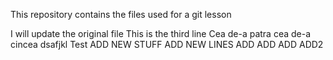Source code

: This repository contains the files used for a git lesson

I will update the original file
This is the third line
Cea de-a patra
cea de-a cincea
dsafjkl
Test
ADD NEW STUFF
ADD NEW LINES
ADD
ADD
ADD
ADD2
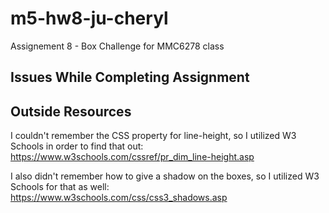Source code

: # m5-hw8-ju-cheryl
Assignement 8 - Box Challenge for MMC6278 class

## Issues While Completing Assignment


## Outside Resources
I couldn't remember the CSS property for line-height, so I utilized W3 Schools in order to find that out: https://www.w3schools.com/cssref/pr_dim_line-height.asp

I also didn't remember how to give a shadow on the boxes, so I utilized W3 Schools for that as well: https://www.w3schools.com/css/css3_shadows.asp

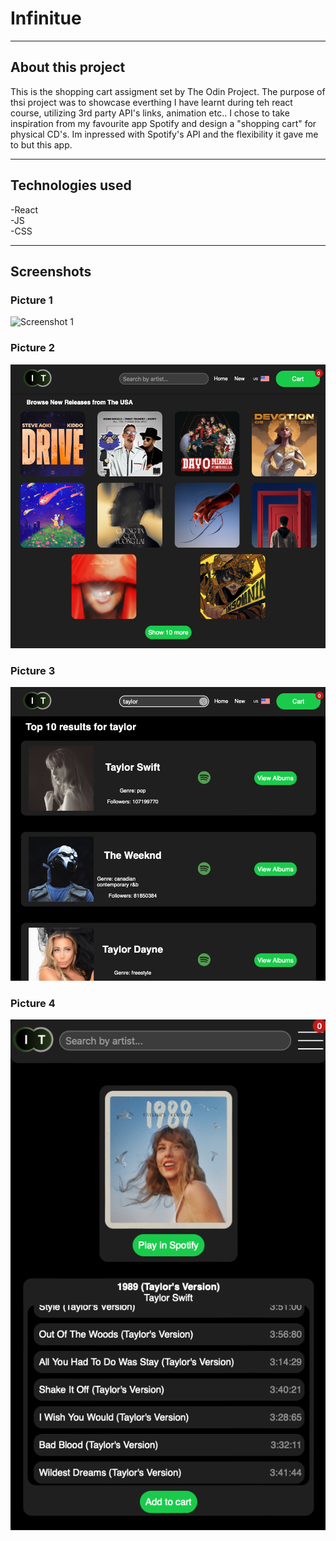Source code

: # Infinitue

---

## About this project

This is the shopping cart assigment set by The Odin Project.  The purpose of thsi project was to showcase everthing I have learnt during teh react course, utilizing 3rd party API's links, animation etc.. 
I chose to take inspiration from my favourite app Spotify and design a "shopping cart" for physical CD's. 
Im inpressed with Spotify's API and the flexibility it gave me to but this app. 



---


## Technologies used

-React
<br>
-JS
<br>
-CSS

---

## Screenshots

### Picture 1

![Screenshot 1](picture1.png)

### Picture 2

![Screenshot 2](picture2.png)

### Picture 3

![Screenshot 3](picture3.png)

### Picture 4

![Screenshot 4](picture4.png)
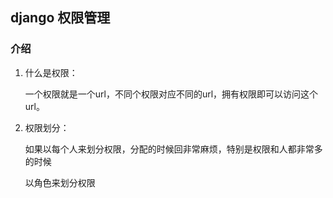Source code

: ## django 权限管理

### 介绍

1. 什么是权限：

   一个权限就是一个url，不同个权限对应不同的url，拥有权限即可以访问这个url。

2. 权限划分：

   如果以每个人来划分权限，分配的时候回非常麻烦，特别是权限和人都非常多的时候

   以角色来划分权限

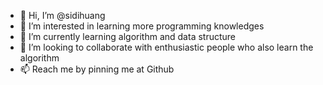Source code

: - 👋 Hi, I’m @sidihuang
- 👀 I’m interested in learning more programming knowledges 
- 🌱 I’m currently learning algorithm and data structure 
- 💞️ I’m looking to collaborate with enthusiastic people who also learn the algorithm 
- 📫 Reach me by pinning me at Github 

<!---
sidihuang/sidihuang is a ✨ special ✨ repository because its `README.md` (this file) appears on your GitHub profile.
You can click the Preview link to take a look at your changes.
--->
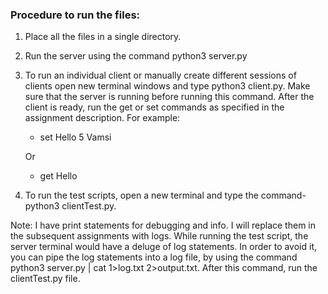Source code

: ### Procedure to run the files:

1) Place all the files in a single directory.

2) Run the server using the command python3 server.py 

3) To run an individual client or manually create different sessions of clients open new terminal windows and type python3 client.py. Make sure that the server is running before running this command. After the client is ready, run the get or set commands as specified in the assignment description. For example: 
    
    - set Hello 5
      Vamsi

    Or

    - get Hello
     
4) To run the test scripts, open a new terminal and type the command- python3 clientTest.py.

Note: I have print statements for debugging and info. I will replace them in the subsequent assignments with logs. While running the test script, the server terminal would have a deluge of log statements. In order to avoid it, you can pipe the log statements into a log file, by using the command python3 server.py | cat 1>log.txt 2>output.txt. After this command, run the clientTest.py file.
==
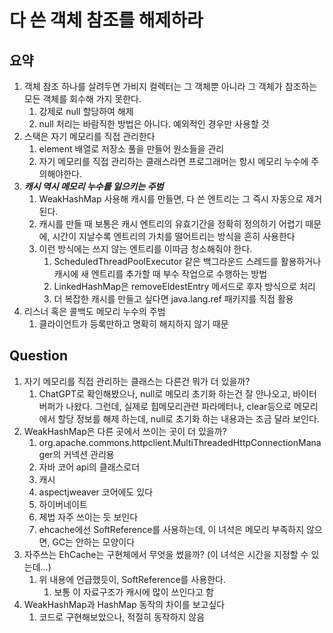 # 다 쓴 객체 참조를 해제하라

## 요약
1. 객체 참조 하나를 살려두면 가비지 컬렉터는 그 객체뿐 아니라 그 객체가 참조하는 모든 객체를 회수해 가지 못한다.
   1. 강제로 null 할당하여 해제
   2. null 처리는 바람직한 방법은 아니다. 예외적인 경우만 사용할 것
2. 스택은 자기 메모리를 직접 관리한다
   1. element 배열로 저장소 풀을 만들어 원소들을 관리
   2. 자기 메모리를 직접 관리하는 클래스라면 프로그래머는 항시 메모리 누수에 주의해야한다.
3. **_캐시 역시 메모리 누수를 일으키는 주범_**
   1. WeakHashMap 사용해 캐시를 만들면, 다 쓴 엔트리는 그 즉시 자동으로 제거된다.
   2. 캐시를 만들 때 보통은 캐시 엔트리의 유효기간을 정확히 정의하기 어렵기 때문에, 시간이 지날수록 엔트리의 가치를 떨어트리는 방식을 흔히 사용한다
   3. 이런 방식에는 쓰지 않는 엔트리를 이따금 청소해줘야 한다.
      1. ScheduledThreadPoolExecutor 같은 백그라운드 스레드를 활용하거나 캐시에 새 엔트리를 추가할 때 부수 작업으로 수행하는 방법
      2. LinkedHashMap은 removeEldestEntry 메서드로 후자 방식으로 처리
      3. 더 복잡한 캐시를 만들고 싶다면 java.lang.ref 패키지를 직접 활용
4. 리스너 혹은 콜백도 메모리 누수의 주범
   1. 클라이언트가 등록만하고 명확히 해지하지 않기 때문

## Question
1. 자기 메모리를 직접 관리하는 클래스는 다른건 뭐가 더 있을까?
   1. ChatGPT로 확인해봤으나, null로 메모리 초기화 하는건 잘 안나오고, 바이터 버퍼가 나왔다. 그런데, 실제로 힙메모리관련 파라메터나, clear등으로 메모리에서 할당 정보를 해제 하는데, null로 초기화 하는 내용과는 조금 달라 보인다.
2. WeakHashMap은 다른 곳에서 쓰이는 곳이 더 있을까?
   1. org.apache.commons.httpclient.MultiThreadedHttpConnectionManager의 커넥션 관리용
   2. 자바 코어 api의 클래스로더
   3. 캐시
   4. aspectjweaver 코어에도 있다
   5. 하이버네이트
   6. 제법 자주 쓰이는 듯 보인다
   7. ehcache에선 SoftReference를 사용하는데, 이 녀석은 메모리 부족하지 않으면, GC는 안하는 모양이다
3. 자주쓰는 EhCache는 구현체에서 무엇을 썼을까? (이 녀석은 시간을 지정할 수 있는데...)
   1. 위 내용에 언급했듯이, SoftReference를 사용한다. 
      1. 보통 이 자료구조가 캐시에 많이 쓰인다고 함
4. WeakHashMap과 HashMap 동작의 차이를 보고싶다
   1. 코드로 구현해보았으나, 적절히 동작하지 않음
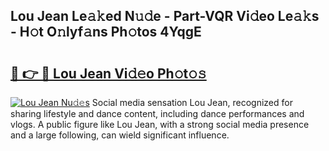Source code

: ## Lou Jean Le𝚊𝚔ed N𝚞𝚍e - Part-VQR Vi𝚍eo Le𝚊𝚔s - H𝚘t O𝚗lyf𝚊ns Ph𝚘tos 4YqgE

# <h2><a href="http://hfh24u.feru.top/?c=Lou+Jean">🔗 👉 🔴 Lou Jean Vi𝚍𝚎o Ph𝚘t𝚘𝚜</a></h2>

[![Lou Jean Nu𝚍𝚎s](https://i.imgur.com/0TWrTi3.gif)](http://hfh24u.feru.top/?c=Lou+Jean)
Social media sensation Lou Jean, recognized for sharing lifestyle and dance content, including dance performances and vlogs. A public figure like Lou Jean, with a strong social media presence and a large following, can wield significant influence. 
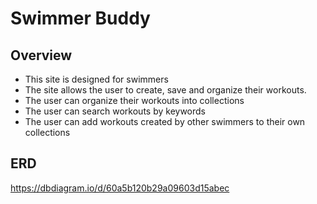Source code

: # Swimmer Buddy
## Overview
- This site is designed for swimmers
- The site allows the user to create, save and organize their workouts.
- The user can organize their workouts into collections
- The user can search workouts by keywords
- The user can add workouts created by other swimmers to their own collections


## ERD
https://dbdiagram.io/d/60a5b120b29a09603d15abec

> WHAT YOU HAVE TO DO
Search the records for the string "메모리를" and, wherever a line contains it, please copy that line.

> ANSWER BOX
2. 스택은 자기 메모리를 직접 관리한다
   2. 자기 메모리를 직접 관리하는 클래스라면 프로그래머는 항시 메모리 누수에 주의해야한다.
1. 자기 메모리를 직접 관리하는 클래스는 다른건 뭐가 더 있을까?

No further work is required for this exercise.